En el caso de Japón, para convencer al sector privado de que espere más inflación en el futuro, hay que abandonar la práctica actual de indexar los salarios del sector público usando la inflación del año anterior. Un aumento decidido de los salarios públicos puede transmitir la señal oficial que faltó todo este tiempo para que luego los salarios privados y los precios acompañen. La misma incompatibilidad de esa medida con la prudencia fiscal en un país tan endeudado puede ayudar a debilitar la arraigada tendencia a la apreciación del yen. La solución al exceso de endeudamiento público y privado de Japón tiene que pasar, en parte, por un aumento de la inflación.

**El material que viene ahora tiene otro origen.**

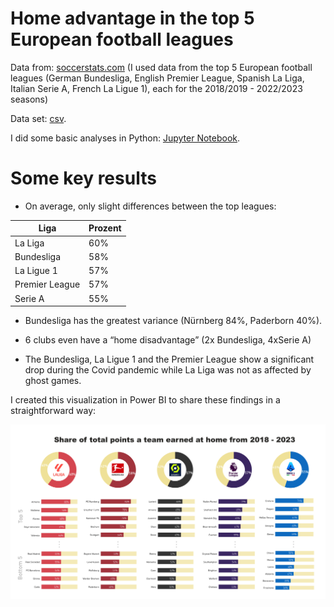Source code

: # Home advantage in the top 5 European football leagues

Data from: [soccerstats.com](https://www.soccerstats.com/)   (I used data from the top 5 European football leagues (German Bundesliga, English Premier League, Spanish La Liga, Italian Serie A, French La Ligue 1), each for the 2018/2019 - 2022/2023 seasons)  
  
Data set: [csv](Data_football_home_advantage.csv).  
  
I did some basic analyses in Python: [Jupyter Notebook](Football_home_advantage.ipynb).

# Some key results

- On average, only slight differences between the top leagues:

| Liga           | Prozent |
|----------------|---------|
| La Liga        | 60%     |
| Bundesliga     | 58%     |
| La Ligue 1     | 57%     |
| Premier League | 57%     |
| Serie A        | 55%     |


- Bundesliga has the greatest variance (Nürnberg 84%, Paderborn 40%).

- 6 clubs even have a “home disadvantage” (2x Bundesliga, 4xSerie A)

- The Bundesliga, La Ligue 1 and the Premier League show a significant drop during the Covid pandemic while La Liga was not as affected by ghost games.

  
  

I created this visualization in Power BI to share these findings in a straightforward way:

![Visualization](Visualization_football_home_advantage.png)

En cuanto a Argentina, para no alentar una clásica espiral inflacionaria de precios y salarios, la desindexación demanda una importante reducción de los salarios reales, comenzando por el sector público. Esto ya supone enormes dificultades políticas en tiempos favorables (especialmente cuando el sector público es grande, como en Argentina); hay pocos precedentes históricos de que se haya hecho en un año electoral (al menos que yo sepa). Además de amortiguar las expectativas de inflación, una reducción del salario real mitiga la apreciación del tipo de cambio real (pérdida de competitividad) que suele acompañar a los planes desinflacionarios. Un país como Argentina, cuyo acceso a los mercados de capitales globales está cada vez más complicado, no puede darse el lujo de mantener un déficit de cuenta corriente.
Tal vez la persistencia de expectativas de inflación altas (o bajas) se deba a que la gente aprendió a extrapolar otra tendencia histórica: los gobiernos tienden a evitar las decisiones difíciles.